Before I forget, here's some fun goodies I sent along--2 fat quarters (who doesn't like more fabric--ha ha, I sound like that commerical "who doesn't want more cash"), some of my favorite chocolates, and the book Zakka Style which is full of lovely projects.
Okay, back to the quilt. I decided, after much debating on patterns to go with a wonky or liberated log cabin style. (We were to incorporate one of the following blocks into the design: flying geese, log cabin, churn dash, drunkard's path and New York Beauty; and have a total of six blocks minimum, plus not use any white/cream solids.) My partner loves contemporary quilts, so I thought she'd like that. There are a total of 20 blocks ranging between 3.5 inches and around 5 inches long (all are 4 inches wide). I used a no-show mesh stabilizer as a foundation to sew the fabric to--an idea I got from the book String Quilt Revival. I found the stabilizer both on the authors' website and at Nancy's Notions.

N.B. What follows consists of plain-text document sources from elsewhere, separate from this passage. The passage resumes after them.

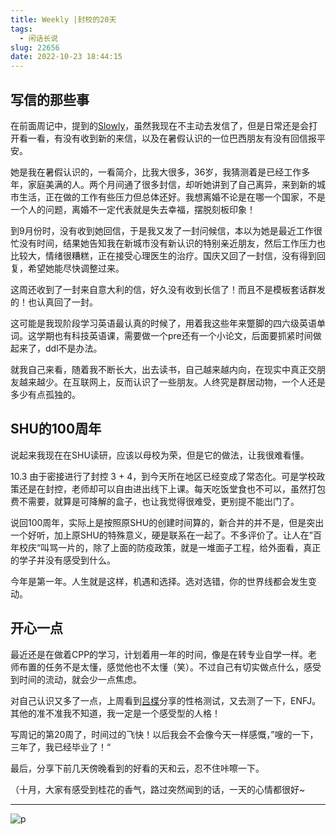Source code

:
 ```yaml
---
title: Weekly |封校的20天
tags:
  - 闲话长说
slug: 22656
date: 2022-10-23 18:44:15
---
```


## 写信的那些事

在前面周记中，提到的[Slowly](https://web.slowly.app)，虽然我现在不主动去发信了，但是日常还是会打开看一看，有没有收到新的来信，以及在暑假认识的一位巴西朋友有没有回信报平安。

她是我在暑假认识的，一看简介，比我大很多，36岁，我猜测着是已经工作多年，家庭美满的人。两个月间通了很多封信，却听她讲到了自己离异，来到新的城市生活，正在做的工作有些压力但总体还好。我想离婚不论是在哪一个国家，不是一个人的问题，离婚不一定代表就是失去幸福，摆脱刻板印象！

到9月份时，没有收到她回信，于是我又发了一封问候信，本以为她是最近工作很忙没有时间，结果她告知我在新城市没有新认识的特别亲近朋友，然后工作压力也比较大，情绪很糟糕，正在接受心理医生的治疗。国庆又回了一封信，没有得到回复，希望她能尽快调整过来。

这周还收到了一封来自意大利的信，好久没有收到长信了！而且不是模板套话群发的！也认真回了一封。

这可能是我现阶段学习英语最认真的时候了，用着我这些年来蹩脚的四六级英语单词。这学期也有科技英语课，需要做一个pre还有一个小论文，后面要抓紧时间做起来了，ddl不是办法。

就我自己来看，随着我不断长大，出去读书，自己越来越内向，在现实中真正交朋友越来越少。在互联网上，反而认识了一些朋友。人终究是群居动物，一个人还是多少有点孤独的。

## SHU的100周年

说起来我现在在SHU读研，应该以母校为荣，但是它的做法，让我很难看懂。

10.3 由于密接进行了封控 3 + 4，到今天所在地区已经变成了常态化。可是学校政策还是在封控，老师却可以自由进出线下上课。每天吃饭堂食也不可以，虽然打包费不需要，就算是可降解的盒子，也让我觉得很难受，更别提不能出门了。

说回100周年，实际上是按照原SHU的创建时间算的，新合并的并不是，但是突出一个好听，加上原SHU的特殊意义，硬是联系在一起了。不多评价了。让人在”百年校庆“叫骂一片的，除了上面的防疫政策，就是一堆面子工程，给外面看，真正的学子并没有感受到什么。

今年是第一年。人生就是这样，机遇和选择。选对选错，你的世界线都会发生变动。

## 开心一点

最近还是在做着CPP的学习，计划着用一年的时间，像是在转专业自学一样。老师布置的任务不是太懂，感觉他也不太懂（笑）。不过自己有切实做点什么，感受到时间的流动，就会少一点焦虑。

对自己认识又多了一点，上周看到[吕楪](https://irithys.com/)分享的性格测试，又去测了一下，ENFJ。其他的准不准我不知道，我一定是一个感受型的人格！

写周记的第20周了，时间过的飞快！以后我会不会像今天一样感慨，”嗖的一下，三年了，我已经毕业了！“

最后，分享下前几天傍晚看到的好看的天和云，忍不住咔嚓一下。

（十月，大家有感受到桂花的香气，路过突然闻到的话，一天的心情都很好~

---

![p](https://bu.dusays.com/2022/12/24/63a6b5f8c97ab.jpeg)

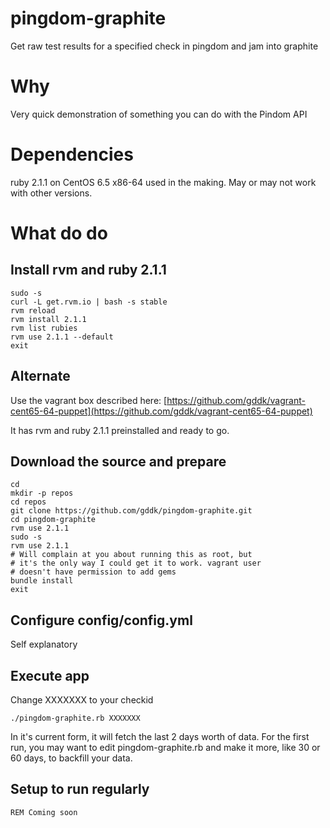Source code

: pingdom-graphite
================

Get raw test results for a specified check in pingdom and jam into graphite

# Why
Very quick demonstration of something you can do with the Pindom API

# Dependencies

ruby 2.1.1 on CentOS 6.5 x86-64 used in the making.  May or may not work with other versions.

# What do do

## Install rvm and ruby 2.1.1
```
sudo -s
curl -L get.rvm.io | bash -s stable
rvm reload
rvm install 2.1.1
rvm list rubies
rvm use 2.1.1 --default
exit
```

## Alternate
Use the vagrant box described here:
[https://github.com/gddk/vagrant-cent65-64-puppet](https://github.com/gddk/vagrant-cent65-64-puppet)

It has rvm and ruby 2.1.1 preinstalled and ready to go.  

##  Download the source and prepare
```
cd
mkdir -p repos
cd repos
git clone https://github.com/gddk/pingdom-graphite.git
cd pingdom-graphite
rvm use 2.1.1
sudo -s
rvm use 2.1.1
# Will complain at you about running this as root, but
# it's the only way I could get it to work. vagrant user
# doesn't have permission to add gems
bundle install
exit
```

##  Configure config/config.yml
Self explanatory

##  Execute app
Change XXXXXXX to your checkid
```
./pingdom-graphite.rb XXXXXXX
```
In it's current form, it will fetch the last 2 days worth of data.
For the first run, you may want to edit pingdom-graphite.rb and make
it more, like 30 or 60 days, to backfill your data.

## Setup to run regularly
```
REM Coming soon
```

I really wanted to try an all solids quilt after reading through City Quilts by Cherri House. After some thorough "stalking", I was inspired by images of the area where my partner lives. The landscape is stunning when all the wildflowers come out! So, I selected some colors from the multitude of wildflowers, keeping with the warm, yellow-based tones that my partner seems to prefer.
|Here are the blocks arranged but not sewn together yet. You can see bits of the white foundation mesh where the fabric is floating up.|
I made a pieced label incorporating the fabrics from the front.
|That's right--no peeking! It's a secret swap until it arrives!|
|The back is quilted with a 100% cotton multi-color Coats & Clark machine quilting thread that blends from red to orange to green. It is a 50 weight thread. It gave me no trouble in the bobbin.|
I love how this turned out! Creating this quilt was a lot like using crayons--there were no prints to distract the eye or hide in. The design, while simple in idea, actually took a bit of thought and planning so that the colors and shapes all played nicely together. The quilting was kept simple so as not to compete with all the lines of color, but add its own dimension too. Contemporary quilts always look so simple to me, but having finished this little one, I can honestly say there's a whole lot more that goes into their design. I think there might just be a few more contemporary quilts in my future!